Output, exactly and in full, the entries that appear below.

INFORMATION SHOWN:

-- -- --

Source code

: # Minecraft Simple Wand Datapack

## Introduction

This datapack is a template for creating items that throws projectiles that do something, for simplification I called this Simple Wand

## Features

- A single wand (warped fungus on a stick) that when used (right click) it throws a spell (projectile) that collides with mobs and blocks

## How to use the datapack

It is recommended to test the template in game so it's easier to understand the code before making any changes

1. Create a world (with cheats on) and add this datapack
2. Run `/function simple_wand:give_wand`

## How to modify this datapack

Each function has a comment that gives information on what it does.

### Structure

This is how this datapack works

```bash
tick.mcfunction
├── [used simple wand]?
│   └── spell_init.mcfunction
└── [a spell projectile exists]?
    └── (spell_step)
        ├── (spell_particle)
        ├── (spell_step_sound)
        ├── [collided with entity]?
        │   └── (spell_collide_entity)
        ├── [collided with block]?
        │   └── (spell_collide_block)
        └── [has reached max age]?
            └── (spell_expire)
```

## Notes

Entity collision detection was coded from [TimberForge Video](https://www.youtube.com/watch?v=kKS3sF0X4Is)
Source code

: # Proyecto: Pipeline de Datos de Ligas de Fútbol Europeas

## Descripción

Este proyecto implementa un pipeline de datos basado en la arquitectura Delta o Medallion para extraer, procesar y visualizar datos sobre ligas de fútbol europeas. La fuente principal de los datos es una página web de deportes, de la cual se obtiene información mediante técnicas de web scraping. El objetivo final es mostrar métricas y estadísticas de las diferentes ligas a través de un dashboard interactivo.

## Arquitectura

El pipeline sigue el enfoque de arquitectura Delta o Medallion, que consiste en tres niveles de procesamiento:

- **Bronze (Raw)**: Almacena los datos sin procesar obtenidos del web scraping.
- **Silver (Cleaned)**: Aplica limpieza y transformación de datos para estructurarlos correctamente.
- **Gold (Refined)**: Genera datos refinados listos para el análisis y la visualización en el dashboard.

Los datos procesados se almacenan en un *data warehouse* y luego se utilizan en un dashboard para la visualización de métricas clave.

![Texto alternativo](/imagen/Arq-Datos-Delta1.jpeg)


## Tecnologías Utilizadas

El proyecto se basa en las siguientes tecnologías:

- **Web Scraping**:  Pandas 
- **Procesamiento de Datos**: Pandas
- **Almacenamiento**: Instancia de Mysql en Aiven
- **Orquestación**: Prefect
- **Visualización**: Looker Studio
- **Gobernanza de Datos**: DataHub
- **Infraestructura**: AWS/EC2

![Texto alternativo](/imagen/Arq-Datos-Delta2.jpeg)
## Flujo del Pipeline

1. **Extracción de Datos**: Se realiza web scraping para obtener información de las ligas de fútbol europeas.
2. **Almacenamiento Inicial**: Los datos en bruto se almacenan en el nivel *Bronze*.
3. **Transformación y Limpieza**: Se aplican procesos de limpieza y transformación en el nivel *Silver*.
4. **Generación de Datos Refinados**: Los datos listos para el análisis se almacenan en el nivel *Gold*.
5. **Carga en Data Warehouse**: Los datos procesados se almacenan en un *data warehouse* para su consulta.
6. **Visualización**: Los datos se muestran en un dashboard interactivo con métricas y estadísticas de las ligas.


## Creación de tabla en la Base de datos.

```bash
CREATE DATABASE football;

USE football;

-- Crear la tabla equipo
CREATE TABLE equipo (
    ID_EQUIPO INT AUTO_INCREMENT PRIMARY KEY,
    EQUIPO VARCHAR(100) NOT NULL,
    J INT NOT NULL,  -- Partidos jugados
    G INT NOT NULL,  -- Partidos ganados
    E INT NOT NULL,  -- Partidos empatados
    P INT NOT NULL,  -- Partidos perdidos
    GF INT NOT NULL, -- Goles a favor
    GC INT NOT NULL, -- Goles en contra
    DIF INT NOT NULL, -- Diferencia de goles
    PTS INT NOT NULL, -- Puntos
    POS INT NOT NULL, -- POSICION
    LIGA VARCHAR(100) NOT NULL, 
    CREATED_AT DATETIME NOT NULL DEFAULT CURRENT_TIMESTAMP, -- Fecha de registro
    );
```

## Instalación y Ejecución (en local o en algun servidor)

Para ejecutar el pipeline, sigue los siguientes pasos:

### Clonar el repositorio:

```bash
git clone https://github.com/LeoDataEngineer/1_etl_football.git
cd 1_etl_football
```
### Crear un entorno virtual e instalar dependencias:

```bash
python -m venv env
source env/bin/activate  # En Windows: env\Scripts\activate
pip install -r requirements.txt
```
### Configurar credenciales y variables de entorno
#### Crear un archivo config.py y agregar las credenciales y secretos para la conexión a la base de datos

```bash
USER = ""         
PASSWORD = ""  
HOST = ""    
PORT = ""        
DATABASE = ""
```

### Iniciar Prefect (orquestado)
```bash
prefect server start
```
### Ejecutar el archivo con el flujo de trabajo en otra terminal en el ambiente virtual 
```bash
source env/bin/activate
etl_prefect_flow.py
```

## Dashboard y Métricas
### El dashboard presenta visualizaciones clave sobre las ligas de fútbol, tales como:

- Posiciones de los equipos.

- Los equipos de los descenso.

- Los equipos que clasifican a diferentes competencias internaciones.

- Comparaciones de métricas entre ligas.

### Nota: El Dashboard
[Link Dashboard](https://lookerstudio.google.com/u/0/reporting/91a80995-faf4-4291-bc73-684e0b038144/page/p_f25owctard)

-- -- --

ANSWER BOX:
Source code

: # Minecraft Simple Wand Datapack

## Introduction

This datapack is a template for creating items that throws projectiles that do something, for simplification I called this Simple Wand

## Features

- A single wand (warped fungus on a stick) that when used (right click) it throws a spell (projectile) that collides with mobs and blocks

## How to use the datapack

It is recommended to test the template in game so it's easier to understand the code before making any changes

1. Create a world (with cheats on) and add this datapack
2. Run `/function simple_wand:give_wand`

## How to modify this datapack

Each function has a comment that gives information on what it does.

### Structure

This is how this datapack works

```bash
tick.mcfunction
├── [used simple wand]?
│   └── spell_init.mcfunction
└── [a spell projectile exists]?
    └── (spell_step)
        ├── (spell_particle)
        ├── (spell_step_sound)
        ├── [collided with entity]?
        │   └── (spell_collide_entity)
        ├── [collided with block]?
        │   └── (spell_collide_block)
        └── [has reached max age]?
            └── (spell_expire)
```

## Notes

Entity collision detection was coded from [TimberForge Video](https://www.youtube.com/watch?v=kKS3sF0X4Is)
Source code

: # Proyecto: Pipeline de Datos de Ligas de Fútbol Europeas

## Descripción

Este proyecto implementa un pipeline de datos basado en la arquitectura Delta o Medallion para extraer, procesar y visualizar datos sobre ligas de fútbol europeas. La fuente principal de los datos es una página web de deportes, de la cual se obtiene información mediante técnicas de web scraping. El objetivo final es mostrar métricas y estadísticas de las diferentes ligas a través de un dashboard interactivo.

## Arquitectura

El pipeline sigue el enfoque de arquitectura Delta o Medallion, que consiste en tres niveles de procesamiento:

- **Bronze (Raw)**: Almacena los datos sin procesar obtenidos del web scraping.
- **Silver (Cleaned)**: Aplica limpieza y transformación de datos para estructurarlos correctamente.
- **Gold (Refined)**: Genera datos refinados listos para el análisis y la visualización en el dashboard.

Los datos procesados se almacenan en un *data warehouse* y luego se utilizan en un dashboard para la visualización de métricas clave.

![Texto alternativo](/imagen/Arq-Datos-Delta1.jpeg)


## Tecnologías Utilizadas

El proyecto se basa en las siguientes tecnologías:

- **Web Scraping**:  Pandas 
- **Procesamiento de Datos**: Pandas
- **Almacenamiento**: Instancia de Mysql en Aiven
- **Orquestación**: Prefect
- **Visualización**: Looker Studio
- **Gobernanza de Datos**: DataHub
- **Infraestructura**: AWS/EC2

![Texto alternativo](/imagen/Arq-Datos-Delta2.jpeg)
## Flujo del Pipeline

1. **Extracción de Datos**: Se realiza web scraping para obtener información de las ligas de fútbol europeas.
2. **Almacenamiento Inicial**: Los datos en bruto se almacenan en el nivel *Bronze*.
3. **Transformación y Limpieza**: Se aplican procesos de limpieza y transformación en el nivel *Silver*.
4. **Generación de Datos Refinados**: Los datos listos para el análisis se almacenan en el nivel *Gold*.
5. **Carga en Data Warehouse**: Los datos procesados se almacenan en un *data warehouse* para su consulta.
6. **Visualización**: Los datos se muestran en un dashboard interactivo con métricas y estadísticas de las ligas.


## Creación de tabla en la Base de datos.

```bash
CREATE DATABASE football;

USE football;

-- Crear la tabla equipo
CREATE TABLE equipo (
    ID_EQUIPO INT AUTO_INCREMENT PRIMARY KEY,
    EQUIPO VARCHAR(100) NOT NULL,
    J INT NOT NULL,  -- Partidos jugados
    G INT NOT NULL,  -- Partidos ganados
    E INT NOT NULL,  -- Partidos empatados
    P INT NOT NULL,  -- Partidos perdidos
    GF INT NOT NULL, -- Goles a favor
    GC INT NOT NULL, -- Goles en contra
    DIF INT NOT NULL, -- Diferencia de goles
    PTS INT NOT NULL, -- Puntos
    POS INT NOT NULL, -- POSICION
    LIGA VARCHAR(100) NOT NULL, 
    CREATED_AT DATETIME NOT NULL DEFAULT CURRENT_TIMESTAMP, -- Fecha de registro
    );
```

## Instalación y Ejecución (en local o en algun servidor)

Para ejecutar el pipeline, sigue los siguientes pasos:

### Clonar el repositorio:

```bash
git clone https://github.com/LeoDataEngineer/1_etl_football.git
cd 1_etl_football
```
### Crear un entorno virtual e instalar dependencias:

```bash
python -m venv env
source env/bin/activate  # En Windows: env\Scripts\activate
pip install -r requirements.txt
```
### Configurar credenciales y variables de entorno
#### Crear un archivo config.py y agregar las credenciales y secretos para la conexión a la base de datos

```bash
USER = ""         
PASSWORD = ""  
HOST = ""    
PORT = ""        
DATABASE = ""
```

### Iniciar Prefect (orquestado)
```bash
prefect server start
```
### Ejecutar el archivo con el flujo de trabajo en otra terminal en el ambiente virtual 
```bash
source env/bin/activate
etl_prefect_flow.py
```

## Dashboard y Métricas
### El dashboard presenta visualizaciones clave sobre las ligas de fútbol, tales como:

- Posiciones de los equipos.

- Los equipos de los descenso.

- Los equipos que clasifican a diferentes competencias internaciones.

- Comparaciones de métricas entre ligas.

### Nota: El Dashboard
[Link Dashboard](https://lookerstudio.google.com/u/0/reporting/91a80995-faf4-4291-bc73-684e0b038144/page/p_f25owctard)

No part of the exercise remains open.